--- Data for this exercise Enclosed Below ---

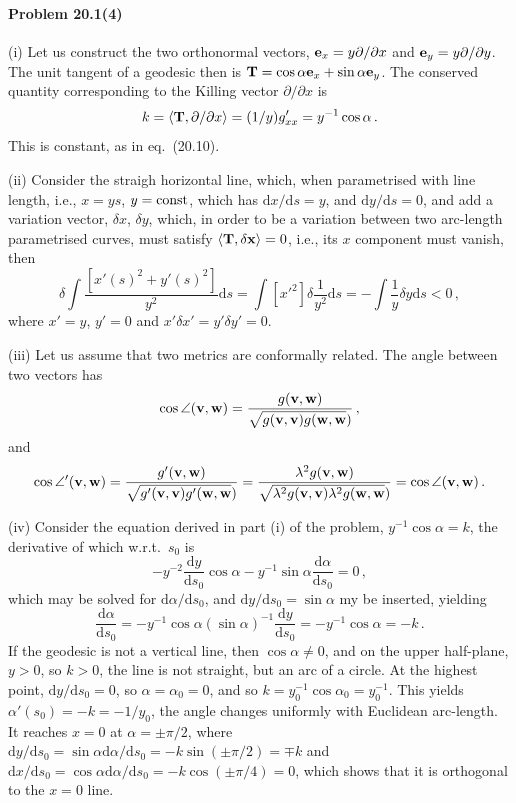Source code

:\documentclass[a4paper,12pt]{article}
\def\d{\mathrm{d}}
\newcommand{\problem}[1]{\paragraph{Problem #1}}
\begin{document}

\problem{20.1(4)} (i) Let us construct the two orthonormal vectors, ${\bf e}_x = y \partial/\partial x$ and ${\bf e}_y = y \partial/\partial y$. The unit tangent of a geodesic then is ${\bf T} = \cos\alpha {\bf e}_x + \sin\alpha {\bf e}_y$. The conserved quantity corresponding to the Killing vector $\partial/\partial x$ is
\[
 k = \langle {\bf T}, \partial/\partial x\rangle = (1/y) g_{xx}' = y^{-1}\cos\alpha\,.
\]
This is constant, as in eq.\ (20.10).

(ii) Consider the straigh horizontal line, which, when parametrised with line length, i.e., $x=y s$, $y={\rm const}$, which has $\d x/\d s = y$, and $\d y/\d s =0$, and add a variation vector, $\delta x$, $\delta y$, which, in order to be a variation between two arc-length parametrised curves, must satisfy $\langle {\bf T}, \delta{\bf x}\rangle = 0$, i.e., its $x$ component must vanish, then
\[
 \delta \int \frac{\left[ x'(s)^2 + y'(s)^2 \right]}{ y^2} \d s= \int [ x'^2 ]\delta \frac{1}{y^2}\d s  = -\int \frac{1}{y}\delta y \d s < 0\,,
\]
where $x'=y$, $y'=0$ and $x'\delta x' = y'\delta y' = 0$.

(iii) Let us assume that two metrics are conformally related. The angle between two vectors has
\[
 \cos \angle ({\bf v}, {\bf w}) = \frac{g({\bf v}, {\bf w})}{\sqrt{g({\bf v}, {\bf v})g({\bf w}, {\bf w}})}\,,
\]
and
\[
 \cos \angle' ({\bf v}, {\bf w}) = \frac{g'({\bf v}, {\bf w})}{\sqrt{g'({\bf v}, {\bf v})g'({\bf w}, {\bf w}})} = \frac{\lambda^2 g({\bf v}, {\bf w})}{\sqrt{\lambda^2 g({\bf v}, {\bf v}) \lambda^2g({\bf w}, {\bf w}})} = \cos \angle ({\bf v}, {\bf w})\,.
\]

(iv) Consider the equation derived in part (i) of the problem, $y^{-1} \cos\alpha = k$, the derivative of which w.r.t.\ $s_0$ is
\[
 - y^{-2}\frac{\d y}{\d s_0}\cos\alpha - y^{-1}\sin\alpha\frac{\d\alpha}{\d s_0} = 0\,,
\]
which may be solved for $\d\alpha/\d s_0$, and $\d y/\d s_0 = \sin\alpha$ my be inserted, yielding
\[
 \frac{\d\alpha}{\d s_0} = - y^{-1}\cos\alpha (\sin\alpha)^{-1}\frac{\d y}{\d s_0} = -y^{-1}\cos\alpha = -k\,.
\]
If the geodesic is not a vertical line, then $\cos\alpha\ne 0$, and on the upper half-plane, $y>0$, so $k>0$, the line is not straight, but an arc of a circle. At the highest point, $\d y/\d s_0 = 0$, so $\alpha=\alpha_0=0$, and so $k = y_0^{-1}\cos\alpha_0 = y_0^{-1}$. This yields $\alpha'(s_0) = -k = -1/y_0$, the angle changes uniformly with Euclidean arc-length. It reaches $x=0$ at $\alpha = \pm \pi/2$, where $\d y/\d s_0 = \sin\alpha \d \alpha/\d s_0  = -k \sin (\pm \pi/2) = \mp k$ and $\d x/\d s_0 = \cos\alpha \d\alpha/\d s_0 = -k \cos (\pm \pi/4) = 0$, which shows that it is orthogonal to the $x=0$ line.
\end{document}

--- End of Enclosed Data for this exercise ---

Where pictures sit among the data above, omit them, and output the rest exactly.

Source code

:\documentclass[a4paper,12pt]{article}
\def\d{\mathrm{d}}
\newcommand{\problem}[1]{\paragraph{Problem #1}}
\begin{document}

\problem{20.1(4)} (i) Let us construct the two orthonormal vectors, ${\bf e}_x = y \partial/\partial x$ and ${\bf e}_y = y \partial/\partial y$. The unit tangent of a geodesic then is ${\bf T} = \cos\alpha {\bf e}_x + \sin\alpha {\bf e}_y$. The conserved quantity corresponding to the Killing vector $\partial/\partial x$ is
\[
 k = \langle {\bf T}, \partial/\partial x\rangle = (1/y) g_{xx}' = y^{-1}\cos\alpha\,.
\]
This is constant, as in eq.\ (20.10).

(ii) Consider the straigh horizontal line, which, when parametrised with line length, i.e., $x=y s$, $y={\rm const}$, which has $\d x/\d s = y$, and $\d y/\d s =0$, and add a variation vector, $\delta x$, $\delta y$, which, in order to be a variation between two arc-length parametrised curves, must satisfy $\langle {\bf T}, \delta{\bf x}\rangle = 0$, i.e., its $x$ component must vanish, then
\[
 \delta \int \frac{\left[ x'(s)^2 + y'(s)^2 \right]}{ y^2} \d s= \int [ x'^2 ]\delta \frac{1}{y^2}\d s  = -\int \frac{1}{y}\delta y \d s < 0\,,
\]
where $x'=y$, $y'=0$ and $x'\delta x' = y'\delta y' = 0$.

(iii) Let us assume that two metrics are conformally related. The angle between two vectors has
\[
 \cos \angle ({\bf v}, {\bf w}) = \frac{g({\bf v}, {\bf w})}{\sqrt{g({\bf v}, {\bf v})g({\bf w}, {\bf w}})}\,,
\]
and
\[
 \cos \angle' ({\bf v}, {\bf w}) = \frac{g'({\bf v}, {\bf w})}{\sqrt{g'({\bf v}, {\bf v})g'({\bf w}, {\bf w}})} = \frac{\lambda^2 g({\bf v}, {\bf w})}{\sqrt{\lambda^2 g({\bf v}, {\bf v}) \lambda^2g({\bf w}, {\bf w}})} = \cos \angle ({\bf v}, {\bf w})\,.
\]

(iv) Consider the equation derived in part (i) of the problem, $y^{-1} \cos\alpha = k$, the derivative of which w.r.t.\ $s_0$ is
\[
 - y^{-2}\frac{\d y}{\d s_0}\cos\alpha - y^{-1}\sin\alpha\frac{\d\alpha}{\d s_0} = 0\,,
\]
which may be solved for $\d\alpha/\d s_0$, and $\d y/\d s_0 = \sin\alpha$ my be inserted, yielding
\[
 \frac{\d\alpha}{\d s_0} = - y^{-1}\cos\alpha (\sin\alpha)^{-1}\frac{\d y}{\d s_0} = -y^{-1}\cos\alpha = -k\,.
\]
If the geodesic is not a vertical line, then $\cos\alpha\ne 0$, and on the upper half-plane, $y>0$, so $k>0$, the line is not straight, but an arc of a circle. At the highest point, $\d y/\d s_0 = 0$, so $\alpha=\alpha_0=0$, and so $k = y_0^{-1}\cos\alpha_0 = y_0^{-1}$. This yields $\alpha'(s_0) = -k = -1/y_0$, the angle changes uniformly with Euclidean arc-length. It reaches $x=0$ at $\alpha = \pm \pi/2$, where $\d y/\d s_0 = \sin\alpha \d \alpha/\d s_0  = -k \sin (\pm \pi/2) = \mp k$ and $\d x/\d s_0 = \cos\alpha \d\alpha/\d s_0 = -k \cos (\pm \pi/4) = 0$, which shows that it is orthogonal to the $x=0$ line.
\end{document}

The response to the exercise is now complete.